Eu me mudei para cá por causa do silêncio e da possibilidade de chegar logo ao local de trabalho. Gostava de sair na rua e aproveitar o silêncio. Me orgulhava de um horizonte possível e de poder encontrar as pessoas na rua e conversar.
Se foram apenas três anos e as empreiteiras me roubaram o silêncio, o horizonte e a vizinhança.
Outro dia o sindicato da construção civil veio fazer um protesto e uma convocatória aos funcionários da obra da esquina. Às seis da manhã! Começaram o discurso pedindo desculpas da vizinhança (de minha parte aceitas) e dando os informes gerais de a quantas anda a exploração do trabalhador da construção civil. E se seguiram três discursos emocionados e as ovações habituais. Assim mesmo, bem cedinho...
Voltei do trabalho numa tarde e percebi que os carros que haviam estacionado em frente à obra estavam todos da mesma cor: cinza cimento. A obra tinha impregnado todos os carros com o cimento, sem que houvesse um aviso sequer dessa possibilidade. Me lembrei da minha vizinhança em Quitaúna, quando a gente chutava a bola de capotão suja de esgoto nos carros e paredes dos vizinhos e ouvíamos dos nossos pais que o certo era que a gente lavasse e deixasse as coisas como estavam antes da nossa brincadeira.
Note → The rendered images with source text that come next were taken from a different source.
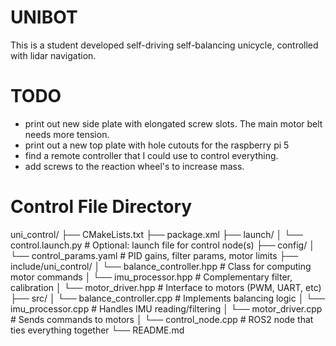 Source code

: # UNIBOT

This is a student developed self-driving self-balancing unicycle, controlled with lidar navigation.


# TODO
- print out new side plate with elongated screw slots. The main motor belt needs more tension.
- print out a new top plate with hole cutouts for the raspberry pi 5
- find a remote controller that I could use to control everything.
- add screws to the reaction wheel's to increase mass.

# Control File Directory
uni_control/
├── CMakeLists.txt
├── package.xml
├── launch/
│   └── control.launch.py         # Optional: launch file for control node(s)
├── config/
│   └── control_params.yaml       # PID gains, filter params, motor limits
├── include/uni_control/
│   └── balance_controller.hpp    # Class for computing motor commands
│   └── imu_processor.hpp         # Complementary filter, calibration
│   └── motor_driver.hpp          # Interface to motors (PWM, UART, etc)
├── src/
│   └── balance_controller.cpp    # Implements balancing logic
│   └── imu_processor.cpp         # Handles IMU reading/filtering
│   └── motor_driver.cpp          # Sends commands to motors
│   └── control_node.cpp          # ROS2 node that ties everything together
└── README.md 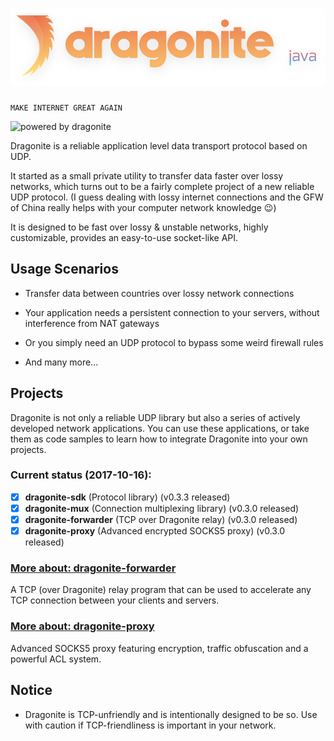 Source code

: # ![dragonite-java](assets/TextLogo.png)

    MAKE INTERNET GREAT AGAIN

![powered by dragonite](https://img.shields.io/badge/powered%20by-dragonite-yellow.svg)

Dragonite is a reliable application level data transport protocol based on UDP.

It started as a small private utility to transfer data faster over lossy networks, which turns out to be a fairly complete project of a new reliable UDP protocol. (I guess dealing with lossy internet connections and the GFW of China really helps with your computer network knowledge :wink:)

It is designed to be fast over lossy & unstable networks, highly customizable, provides an easy-to-use socket-like API.

## Usage Scenarios

- Transfer data between countries over lossy network connections

- Your application needs a persistent connection to your servers, without interference from NAT gateways

- Or you simply need an UDP protocol to bypass some weird firewall rules

- And many more...

## Projects

Dragonite is not only a reliable UDP library but also a series of actively developed network applications. You can use these applications, or take them as code samples to learn how to integrate Dragonite into your own projects.

### Current status (2017-10-16):
- [x] **dragonite-sdk** (Protocol library) (v0.3.3 released)
- [x] **dragonite-mux** (Connection multiplexing library) (v0.3.0 released)
- [x] **dragonite-forwarder** (TCP over Dragonite relay) (v0.3.0 released)
- [x] **dragonite-proxy** (Advanced encrypted SOCKS5 proxy) (v0.3.0 released)

### [More about: dragonite-forwarder](dragonite-forwarder/README.md)

A TCP (over Dragonite) relay program that can be used to accelerate any TCP connection between your clients and servers.

### [More about: dragonite-proxy](dragonite-proxy/README.md)

Advanced SOCKS5 proxy featuring encryption, traffic obfuscation and a powerful ACL system.

## Notice

- Dragonite is TCP-unfriendly and is intentionally designed to be so. Use with caution if TCP-friendliness is important in your network.
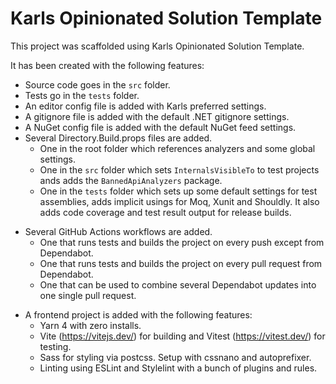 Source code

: # Karls Opinionated Solution Template

This project was scaffolded using Karls Opinionated Solution Template.

It has been created with the following features:

* Source code goes in the `src` folder.
* Tests go in the `tests` folder.
* An editor config file is added with Karls preferred settings.
* A gitignore file is added with the default .NET gitignore settings.
* A NuGet config file is added with the default NuGet feed settings.
* Several Directory.Build.props files are added.
  * One in the root folder which references analyzers and some global settings.
  * One in the `src` folder which sets `InternalsVisibleTo` to test projects ands
    adds the `BannedApiAnalyzers` package.
  * One in the `tests` folder which sets up some default settings for test assemblies,
    adds implicit usings for Moq, Xunit and Shouldly. It also adds code coverage and
    test result output for release builds.
<!--#if (includeGithubActions)-->
* Several GitHub Actions workflows are added.
  * One that runs tests and builds the project on every push except from Dependabot.
  * One that runs tests and builds the project on every pull request from Dependabot.
  * One that can be used to combine several Dependabot updates into one single pull request.
<!--#endif-->
<!--#if (addFrontendProject)-->
* A frontend project is added with the following features:
  * Yarn 4 with zero installs.
  * Vite (<https://vitejs.dev/>) for building and Vitest (<https://vitest.dev/>) for testing.
  * Sass for styling via postcss. Setup with cssnano and autoprefixer.
  * Linting using ESLint and Stylelint with a bunch of plugins and rules.
<!--#endif-->
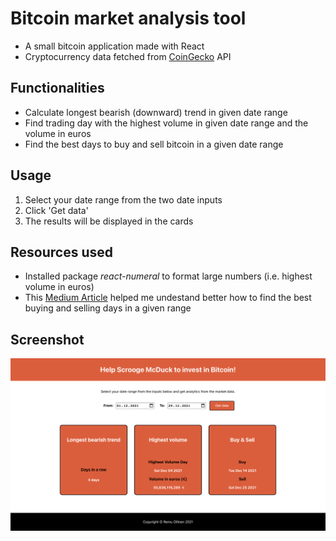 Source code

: # Bitcoin market analysis tool

- A small bitcoin application made with React
- Cryptocurrency data fetched from [CoinGecko](http://coingecko.com/en/api) API

## Functionalities

- Calculate longest bearish (downward) trend in given date range
- Find trading day with the highest volume in given date range and the volume in euros
- Find the best days to buy and sell bitcoin in a given date range

## Usage

1. Select your date range from the two date inputs
2. Click 'Get data'
3. The results will be displayed in the cards

## Resources used

- Installed package _react-numeral_ to format large numbers (i.e. highest volume in euros)
- This [Medium Article](https://enlear.academy/leetcode-algorithm-challenges-best-time-to-buy-and-sell-stock-4114caffb5e7) helped me undestand better how to find the best buying and selling days in a given range

## Screenshot

![screenshot of application](screenshot.png)
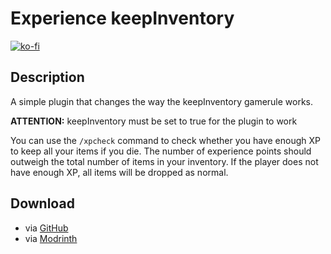 # Experience keepInventory

[![ko-fi](https://ko-fi.com/img/githubbutton_sm.svg)](https://donate.josias.at)

## Description

A simple plugin that changes the way the keepInventory gamerule works.  
  
**ATTENTION:** keepInventory must be set to true for the plugin to work  
  
You can use the `/xpcheck` command to check whether you have enough XP to keep all your items if you die. The number of experience points should outweigh the total number of items in your inventory. If the player does not have enough XP, all items will be dropped as normal.

## Download

- via [GitHub](https://github.com/Josiascii/ExperienceKeepInventory/releases/latest)
- via [Modrinth](https://modrinth.com/plugin/experiencekeepinventory)
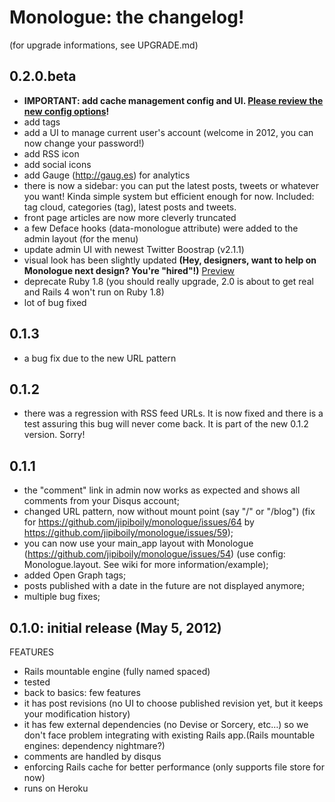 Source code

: # Monologue: the changelog!
(for upgrade informations, see UPGRADE.md)

## 0.2.0.beta
- **IMPORTANT: add cache management config and UI. [Please review the new config options](https://github.com/jipiboily/monologue/wiki/Configure-Monologue's-cache)!**
- add tags
- add a UI to manage current user's account (welcome in 2012, you can now change your password!)
- add RSS icon
- add social icons
- add Gauge (http://gaug.es) for analytics
- there is now a sidebar: you can put the latest posts, tweets or whatever you want! Kinda simple system but efficient enough for now. Included: tag cloud, categories (tag), latest posts and tweets.
- front page articles are now more cleverly truncated
- a few Deface hooks (data-monologue attribute) were added to the admin layout (for the menu)
- update admin UI with newest Twitter Boostrap (v2.1.1)
- visual look has been slightly updated **(Hey, designers, want to help on Monologue next design? You're "hired"!)**  [Preview](http://screencast.com/t/6Ua49p2TdqP)
- deprecate Ruby 1.8 (you should really upgrade, 2.0 is about to get real and Rails 4 won't run on Ruby 1.8)
- lot of bug fixed

## 0.1.3
- a bug fix due to the new URL pattern

## 0.1.2
- there was a regression with RSS feed URLs. It is now fixed and there is a test assuring this bug will never come back. It is part of the new 0.1.2 version. Sorry!

## 0.1.1

- the "comment" link in admin now works as expected and shows all comments from your Disqus account;
- changed URL pattern, now without mount point (say "/" or "/blog") (fix for https://github.com/jipiboily/monologue/issues/64 by https://github.com/jipiboily/monologue/issues/59);
- you can now use your main_app layout with Monologue (https://github.com/jipiboily/monologue/issues/54) (use config: Monologue.layout. See wiki for more information/example);
- added Open Graph tags;
- posts published with a date in the future are not displayed anymore;
- multiple bug fixes;


## 0.1.0: initial release (May 5, 2012)

FEATURES

 - Rails mountable engine (fully named spaced)
 - tested
 - back to basics: few features
 - it has post revisions (no UI to choose published revision yet, but it keeps your modification history)
 - it has few external dependencies (no Devise or Sorcery, etc…) so we don't face problem integrating with existing Rails app.(Rails mountable engines: dependency nightmare?)
 - comments are handled by disqus
 - enforcing Rails cache for better performance (only supports file store for now)
 - runs on Heroku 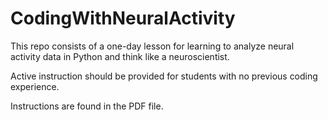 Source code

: # CodingWithNeuralActivity
This repo consists of a one-day lesson for learning to analyze neural activity data in Python and think like a neuroscientist.

Active instruction should be provided for students with no previous coding experience.

Instructions are found in the PDF file.
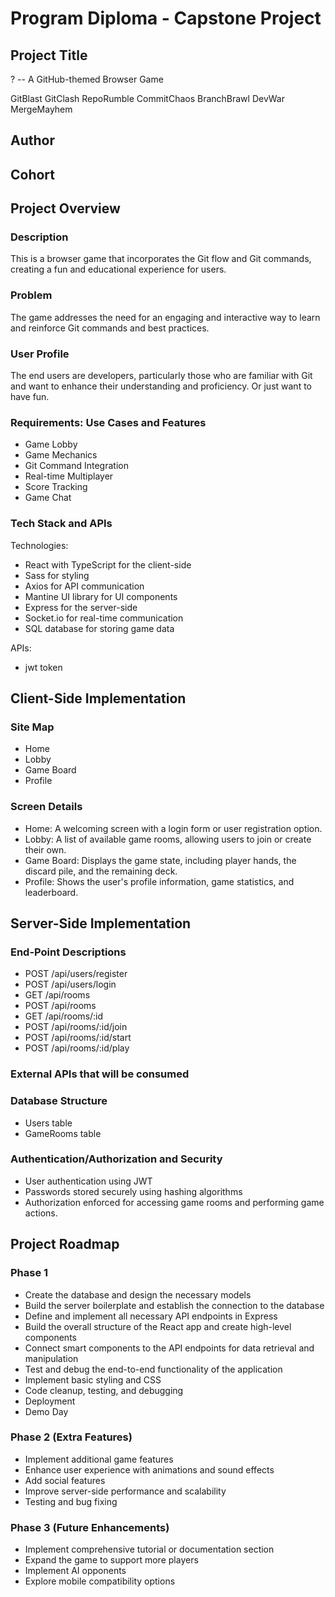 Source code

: # Program Diploma - Capstone Project

## Project Title

? -- A GitHub-themed Browser Game

GitBlast
GitClash
RepoRumble
CommitChaos
BranchBrawl
DevWar
MergeMayhem

## Author

## Cohort

## Project Overview

### Description

This is a browser game that incorporates the Git flow and Git commands, creating a fun and educational experience for users.

### Problem

The game addresses the need for an engaging and interactive way to learn and reinforce Git commands and best practices.

### User Profile

The end users are developers, particularly those who are familiar with Git and want to enhance their understanding and proficiency. Or just want to have fun.

### Requirements: Use Cases and Features

- Game Lobby
- Game Mechanics
- Git Command Integration
- Real-time Multiplayer
- Score Tracking
- Game Chat

### Tech Stack and APIs

Technologies:

- React with TypeScript for the client-side
- Sass for styling
- Axios for API communication
- Mantine UI library for UI components
- Express for the server-side
- Socket.io for real-time communication
- SQL database for storing game data

APIs:

- jwt token

## Client-Side Implementation

### Site Map

- Home
- Lobby
- Game Board
- Profile

### Screen Details

- Home: A welcoming screen with a login form or user registration option.
- Lobby: A list of available game rooms, allowing users to join or create their own.
- Game Board: Displays the game state, including player hands, the discard pile, and the remaining deck.
- Profile: Shows the user's profile information, game statistics, and leaderboard.

## Server-Side Implementation

### End-Point Descriptions

- POST /api/users/register
- POST /api/users/login
- GET /api/rooms
- POST /api/rooms
- GET /api/rooms/:id
- POST /api/rooms/:id/join
- POST /api/rooms/:id/start
- POST /api/rooms/:id/play

### External APIs that will be consumed

### Database Structure

- Users table
- GameRooms table

### Authentication/Authorization and Security

- User authentication using JWT
- Passwords stored securely using hashing algorithms
- Authorization enforced for accessing game rooms and performing game actions.

## Project Roadmap

### Phase 1

- Create the database and design the necessary models
- Build the server boilerplate and establish the connection to the database
- Define and implement all necessary API endpoints in Express
- Build the overall structure of the React app and create high-level components
- Connect smart components to the API endpoints for data retrieval and manipulation
- Test and debug the end-to-end functionality of the application
- Implement basic styling and CSS
- Code cleanup, testing, and debugging
- Deployment
- Demo Day

### Phase 2 (Extra Features)

- Implement additional game features
- Enhance user experience with animations and sound effects
- Add social features
- Improve server-side performance and scalability
- Testing and bug fixing

### Phase 3 (Future Enhancements)

- Implement comprehensive tutorial or documentation section
- Expand the game to support more players
- Implement AI opponents
- Explore mobile compatibility options
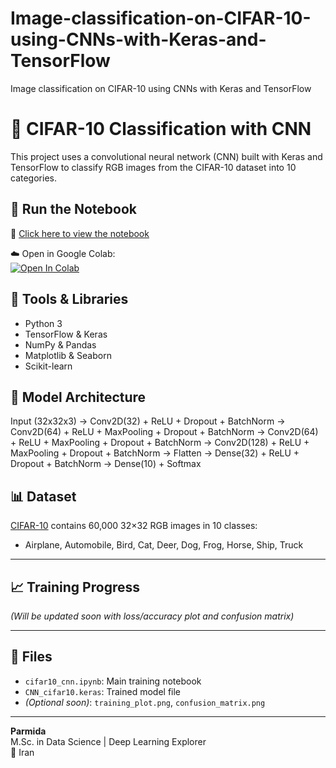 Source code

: # Image-classification-on-CIFAR-10-using-CNNs-with-Keras-and-TensorFlow
Image classification on CIFAR-10 using CNNs with Keras and TensorFlow
# 🧠 CIFAR-10 Classification with CNN

This project uses a convolutional neural network (CNN) built with Keras and TensorFlow to classify RGB images from the CIFAR-10 dataset into 10 categories.

## 🚀 Run the Notebook

📓 [Click here to view the notebook](cifar10_cnn.ipynb)

☁️ Open in Google Colab:  
[![Open In Colab](https://colab.research.google.com/assets/colab-badge.svg)](https://colab.research.google.com/github/parmida2b/cnn-cifar10-classification/blob/main/cifar10_cnn.ipynb)

## 🧰 Tools & Libraries

- Python 3
- TensorFlow & Keras
- NumPy & Pandas
- Matplotlib & Seaborn
- Scikit-learn

## 🧠 Model Architecture

Input (32x32x3) → Conv2D(32) + ReLU + Dropout + BatchNorm
→ Conv2D(64) + ReLU + MaxPooling + Dropout + BatchNorm
→ Conv2D(64) + ReLU + MaxPooling + Dropout + BatchNorm
→ Conv2D(128) + ReLU + MaxPooling + Dropout + BatchNorm
→ Flatten
→ Dense(32) + ReLU + Dropout + BatchNorm
→ Dense(10) + Softmax

## 📊 Dataset

[CIFAR-10](https://www.cs.toronto.edu/~kriz/cifar.html) contains 60,000 32×32 RGB images in 10 classes:
- Airplane, Automobile, Bird, Cat, Deer, Dog, Frog, Horse, Ship, Truck

---

## 📈 Training Progress

*(Will be updated soon with loss/accuracy plot and confusion matrix)*

---

## 📁 Files

- `cifar10_cnn.ipynb`: Main training notebook
- `CNN_cifar10.keras`: Trained model file
- *(Optional soon)*: `training_plot.png`, `confusion_matrix.png`

---
**Parmida**  
M.Sc. in Data Science | Deep Learning Explorer  
📍 Iran 
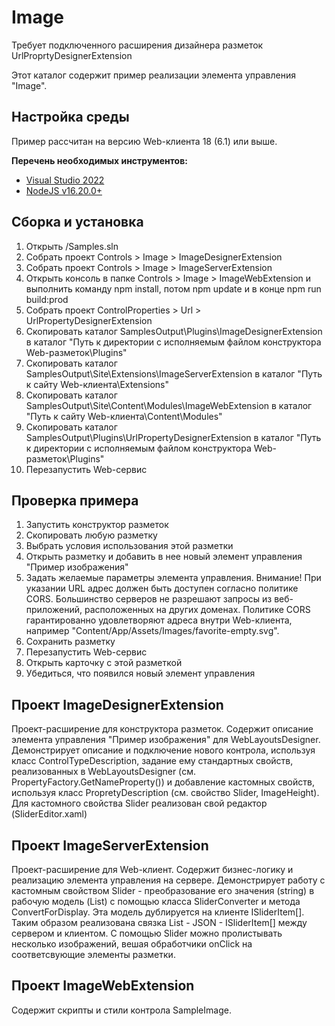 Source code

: ﻿# Image

Требует подключенного расширения дизайнера разметок UrlProprtyDesignerExtension

Этот каталог содержит пример реализации элемента управления "Image".

## Настройка среды

Пример рассчитан на версию Web-клиента 18 (6.1) или выше.

**Перечень необходимых инструментов:** 
* [Visual Studio 2022](https://www.visualstudio.com)
* [NodeJS v16.20.0+](https://nodejs.org/en/)

## Сборка и установка

1. Открыть /Samples.sln
2. Собрать проект Controls > Image > ImageDesignerExtension
3. Собрать проект Controls > Image > ImageServerExtension
4. Открыть консоль в папке Controls > Image > ImageWebExtension и выполнить команду npm install, потом  npm update и в конце npm run build:prod
5. Собрать проект ControlProperties > Url > UrlPropertyDesignerExtension
6. Скопировать каталог SamplesOutput\Plugins\ImageDesignerExtension в каталог "Путь к директории с исполняемым файлом конструктора Web-разметок\Plugins"
7. Скопировать каталог SamplesOutput\Site\Extensions\ImageServerExtension в каталог "Путь к сайту Web-клиента\Extensions"
8. Скопировать каталог SamplesOutput\Site\Content\Modules\ImageWebExtension в каталог "Путь к сайту Web-клиента\Content\Modules"
9. Скопировать каталог SamplesOutput\Plugins\UrlPropertyDesignerExtension в каталог "Путь к директории с исполняемым файлом конструктора Web-разметок\Plugins"
10. Перезапустить Web-сервис

## Проверка примера

1. Запустить конструктор разметок
2. Скопировать любую разметку
3. Выбрать условия использования этой разметки
4. Открыть разметку и добавить в нее новый элемент управления "Пример изображения"
5. Задать желаемые параметры элемента управления. 
Внимание! При указании URL адрес должен быть доступен согласно политике CORS. Большинство серверов не разрешают запросы из веб-приложений, расположенных на других доменах. Политике CORS гарантированно удовлетворяют адреса внутри Web-клиента, например "Content/App/Assets/Images/favorite-empty.svg".
6. Сохранить разметку
7. Перезапустить Web-сервис
8. Открыть карточку с этой разметкой
9. Убедиться, что появился новый элемент управления

## Проект ImageDesignerExtension

Проект-расширение для конструктора разметок. Содержит описание элемента управления "Пример изображения" для WebLayoutsDesigner.
Демонстрирует описание и подключение нового контрола, используя класс ControlTypeDescription, 
задание ему стандартных свойств, реализованных в  WebLayoutsDesigner (см. PropertyFactory.GetNameProperty()) и
добавление кастомных свойств, используя класс PropretyDescription (см. свойство Slider, ImageHeight). 
Для кастомного свойства Slider реализован свой редактор (SliderEditor.xaml)

## Проект ImageServerExtension

Проект-расширение для Web-клиент. Содержит бизнес-логику и реализацию элемента управления на сервере. 
Демонстрирует работу с кастомным свойством Slider - преобразование его значения (string) в рабочую модель (List<SliderItemDataModel>) 
с помощью класса SliderConverter и метода ConvertForDisplay. Эта модель дублируется на клиенте ISliderItem[]. 
Таким образом реализована связка List<SliderItemDataModel> - JSON - ISliderItem[] между сервером и клиентом.
С помощью Slider можно пролистывать несколько изображений, вешая обработчики onClick на соответсвующие элементы разметки.

## Проект ImageWebExtension

Содержит скрипты и стили контрола SampleImage.
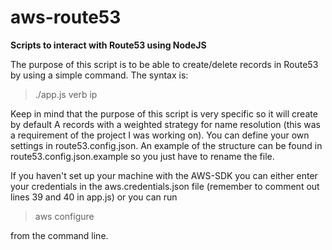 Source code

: # aws-route53
**Scripts to interact with Route53 using NodeJS**

The purpose of this script is to be able to create/delete records in Route53 by using a simple command. The syntax is:

> ./app.js verb ip

Keep in mind that the purpose of this script is very specific so it will create by default A records with a weighted strategy for name resolution (this was a requirement of the project I was working on).
You can define your own settings in route53.config.json. An example of the structure can be found in route53.config.json.example so you just have to rename the file.

If you haven't set up your machine with the AWS-SDK you can either enter your credentials in the aws.credentials.json file (remember to comment out lines 39 and 40 in app.js) or you can run 

> aws configure 

from the command line.


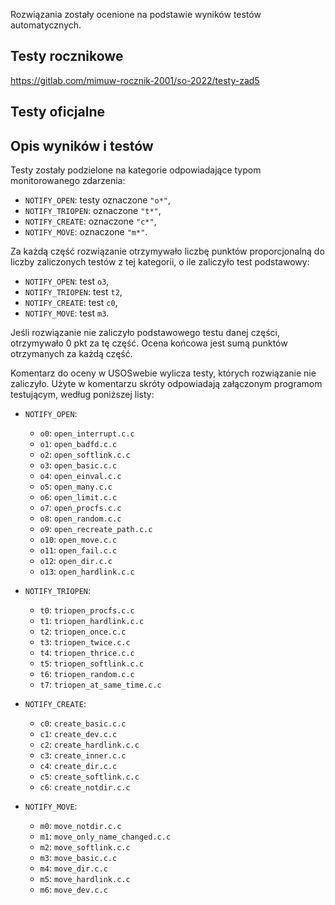 Rozwiązania zostały ocenione na podstawie wyników testów automatycznych. 


## Testy rocznikowe
https://gitlab.com/mimuw-rocznik-2001/so-2022/testy-zad5

## Testy oficjalne

## Opis wyników i testów
Testy zostały podzielone na kategorie odpowiadające typom monitorowanego zdarzenia:
- `NOTIFY_OPEN`: testy oznaczone `"o*"`,
- `NOTIFY_TRIOPEN`: oznaczone `"t*"`,
- `NOTIFY_CREATE`: oznaczone `"c*"`,
- `NOTIFY_MOVE`: oznaczone `"m*"`.

Za każdą część rozwiązanie otrzymywało liczbę punktów proporcjonalną do liczby zaliczonych testów z tej kategorii, o ile zaliczyło test podstawowy:
* `NOTIFY_OPEN`: test `o3`,
* `NOTIFY_TRIOPEN`: test `t2`,
* `NOTIFY_CREATE`: test `c0`,
* `NOTIFY_MOVE`: test `m3`.

Jeśli rozwiązanie nie zaliczyło podstawowego testu danej części, otrzymywało
0 pkt za tę część. Ocena końcowa jest sumą punktów otrzymanych za każdą część.

Komentarz do oceny w USOSwebie wylicza testy, których rozwiązanie nie zaliczyło.
Użyte w komentarzu skróty odpowiadają załączonym programom testującym, według
poniższej listy:

- `NOTIFY_OPEN`:
    - `o0`: `open_interrupt.c.c`
    - `o1`: `open_badfd.c.c`
    - `o2`: `open_softlink.c.c`
    - `o3`: `open_basic.c.c`
    - `o4`: `open_einval.c.c`
    - `o5`: `open_many.c.c`
    - `o6`: `open_limit.c.c`
    - `o7`: `open_procfs.c.c`
    - `o8`: `open_random.c.c`
    - `o9`: `open_recreate_path.c.c`
    - `o10`: `open_move.c.c`
    - `o11`: `open_fail.c.c`
    - `o12`: `open_dir.c.c`
    - `o13`: `open_hardlink.c.c`

- `NOTIFY_TRIOPEN`:
    - `t0`: `triopen_procfs.c.c`
    - `t1`: `triopen_hardlink.c.c`
    - `t2`: `triopen_once.c.c`
    - `t3`: `triopen_twice.c.c`
    - `t4`: `triopen_thrice.c.c`
    - `t5`: `triopen_softlink.c.c`
    - `t6`: `triopen_random.c.c`
    - `t7`: `triopen_at_same_time.c.c`

- `NOTIFY_CREATE`:
    - `c0`: `create_basic.c.c`
    - `c1`: `create_dev.c.c`
    - `c2`: `create_hardlink.c.c`
    - `c3`: `create_inner.c.c`
    - `c4`: `create_dir.c.c`
    - `c5`: `create_softlink.c.c`
    - `c6`: `create_notdir.c.c`

- `NOTIFY_MOVE`:
    - `m0`: `move_notdir.c.c`
    - `m1`: `move_only_name_changed.c.c`
    - `m2`: `move_softlink.c.c`
    - `m3`: `move_basic.c.c`
    - `m4`: `move_dir.c.c`
    - `m5`: `move_hardlink.c.c`
    - `m6`: `move_dev.c.c`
Bem, a Cyrella não mandou lavar os carros dos vizinhos. Tampouco a Abyara ou a Tecnisa.
Me perguntam "Qual a minha idéia de paraíso", me oferecendo apartamentos caríssimos de três ou quatro dormitórios, aqui na esquina da minha casa. Bom, minha idéia de paraíso era o que eu tinha antes deles chegarem aqui.
Agora, se eu quiser o silêncio vou ter que esperar que eles destruam os outros quarteirões do bairro e terminem de construir suas torres. Se eu quiser meu horizonte, vou ter que comprar o apartamento que eles vendem, e minha vizinhança está sendo substituída gradativamente pelos habitantes anônimos e assustados dos condomínios de alto padrão, em seus automóveis blindados e com vidro fumê.
Qualidade de vida é para quem pode comprar.